As the answer, give every line of the records that includes the word "가지고오는".

[Listed entries — start]

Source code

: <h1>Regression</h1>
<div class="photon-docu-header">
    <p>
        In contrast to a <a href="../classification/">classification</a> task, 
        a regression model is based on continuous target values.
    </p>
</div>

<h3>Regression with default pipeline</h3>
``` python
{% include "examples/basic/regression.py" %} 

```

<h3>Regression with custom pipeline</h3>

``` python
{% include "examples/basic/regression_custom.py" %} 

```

[Listed entries — finish]
[Listed entries — start]

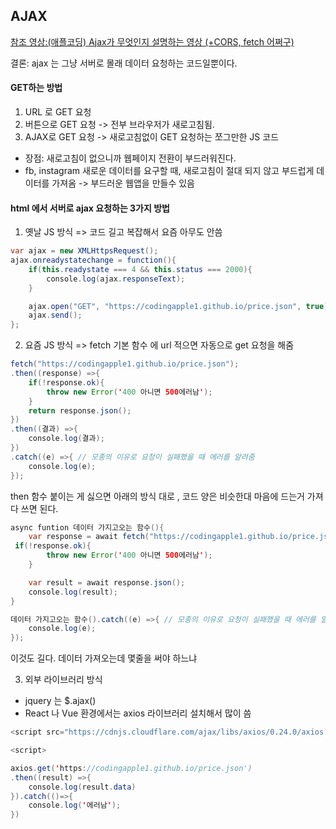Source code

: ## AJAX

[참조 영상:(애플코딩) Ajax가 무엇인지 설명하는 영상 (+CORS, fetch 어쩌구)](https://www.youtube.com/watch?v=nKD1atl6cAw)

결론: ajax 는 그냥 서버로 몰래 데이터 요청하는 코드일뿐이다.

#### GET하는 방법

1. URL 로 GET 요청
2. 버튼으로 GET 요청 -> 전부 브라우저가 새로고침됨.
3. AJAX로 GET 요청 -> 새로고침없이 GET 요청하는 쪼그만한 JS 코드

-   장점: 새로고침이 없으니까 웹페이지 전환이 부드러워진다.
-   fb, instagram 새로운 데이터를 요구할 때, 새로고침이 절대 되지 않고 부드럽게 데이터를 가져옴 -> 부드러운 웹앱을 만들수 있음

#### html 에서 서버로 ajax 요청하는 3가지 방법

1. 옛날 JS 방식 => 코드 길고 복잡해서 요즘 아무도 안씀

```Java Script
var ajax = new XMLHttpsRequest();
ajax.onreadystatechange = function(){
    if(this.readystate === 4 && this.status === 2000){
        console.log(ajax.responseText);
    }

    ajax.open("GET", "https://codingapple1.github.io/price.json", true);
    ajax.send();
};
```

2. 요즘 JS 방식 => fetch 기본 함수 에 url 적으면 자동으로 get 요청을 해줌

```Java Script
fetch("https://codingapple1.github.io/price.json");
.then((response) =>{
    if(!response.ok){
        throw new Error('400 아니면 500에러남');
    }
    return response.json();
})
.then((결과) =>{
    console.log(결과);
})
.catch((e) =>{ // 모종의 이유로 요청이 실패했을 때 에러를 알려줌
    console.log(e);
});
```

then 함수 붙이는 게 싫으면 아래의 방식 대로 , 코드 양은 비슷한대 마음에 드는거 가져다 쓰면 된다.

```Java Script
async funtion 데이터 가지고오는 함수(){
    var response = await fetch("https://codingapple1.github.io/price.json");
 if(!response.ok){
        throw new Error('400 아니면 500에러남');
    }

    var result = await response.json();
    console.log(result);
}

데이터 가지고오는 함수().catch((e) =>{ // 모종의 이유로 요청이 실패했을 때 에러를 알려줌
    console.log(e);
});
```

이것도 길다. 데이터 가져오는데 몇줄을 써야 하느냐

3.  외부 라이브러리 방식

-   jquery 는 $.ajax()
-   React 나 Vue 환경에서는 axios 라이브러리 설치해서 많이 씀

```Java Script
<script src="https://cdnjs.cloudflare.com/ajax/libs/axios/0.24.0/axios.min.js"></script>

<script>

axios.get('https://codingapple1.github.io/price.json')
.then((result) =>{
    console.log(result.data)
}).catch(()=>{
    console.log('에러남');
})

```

[Listed entries — finish]
[Listed entries — start]

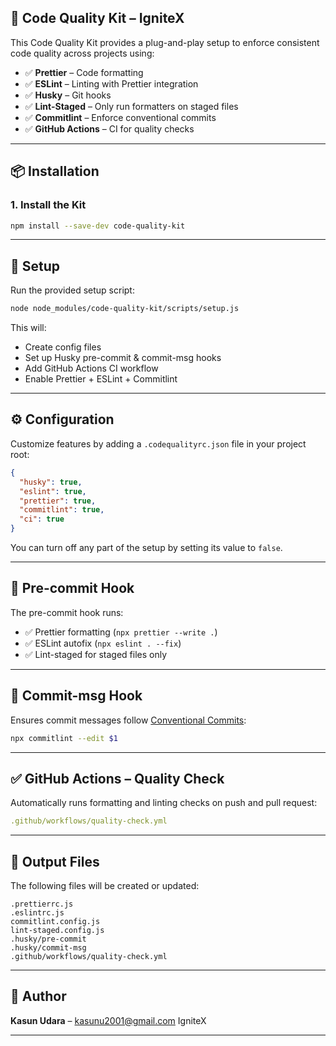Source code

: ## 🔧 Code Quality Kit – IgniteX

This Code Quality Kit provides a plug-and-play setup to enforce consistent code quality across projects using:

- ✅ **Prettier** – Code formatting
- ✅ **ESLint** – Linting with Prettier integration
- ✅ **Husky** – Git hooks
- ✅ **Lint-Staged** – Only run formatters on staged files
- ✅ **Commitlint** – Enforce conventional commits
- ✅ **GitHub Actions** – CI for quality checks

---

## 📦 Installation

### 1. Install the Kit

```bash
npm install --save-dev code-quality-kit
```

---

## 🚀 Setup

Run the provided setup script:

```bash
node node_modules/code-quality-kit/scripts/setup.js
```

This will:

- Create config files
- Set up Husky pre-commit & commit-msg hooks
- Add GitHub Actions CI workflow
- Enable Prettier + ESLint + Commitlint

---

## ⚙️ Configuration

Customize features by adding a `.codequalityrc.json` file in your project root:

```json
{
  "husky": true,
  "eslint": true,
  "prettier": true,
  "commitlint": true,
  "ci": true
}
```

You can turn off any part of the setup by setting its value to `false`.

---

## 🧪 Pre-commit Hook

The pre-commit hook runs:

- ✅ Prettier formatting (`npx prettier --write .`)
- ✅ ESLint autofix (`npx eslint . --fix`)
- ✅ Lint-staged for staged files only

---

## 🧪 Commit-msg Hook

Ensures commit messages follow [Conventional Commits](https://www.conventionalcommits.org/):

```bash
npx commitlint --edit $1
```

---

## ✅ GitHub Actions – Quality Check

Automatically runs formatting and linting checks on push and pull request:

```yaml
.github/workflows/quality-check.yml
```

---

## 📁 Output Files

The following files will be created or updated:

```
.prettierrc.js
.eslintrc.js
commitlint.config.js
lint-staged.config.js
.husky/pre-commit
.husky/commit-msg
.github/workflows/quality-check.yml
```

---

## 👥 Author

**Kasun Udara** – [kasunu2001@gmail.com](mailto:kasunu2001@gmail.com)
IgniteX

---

[Listed entries — finish]

*Reply*
async funtion 데이터 가지고오는 함수(){
데이터 가지고오는 함수().catch((e) =>{ // 모종의 이유로 요청이 실패했을 때 에러를 알려줌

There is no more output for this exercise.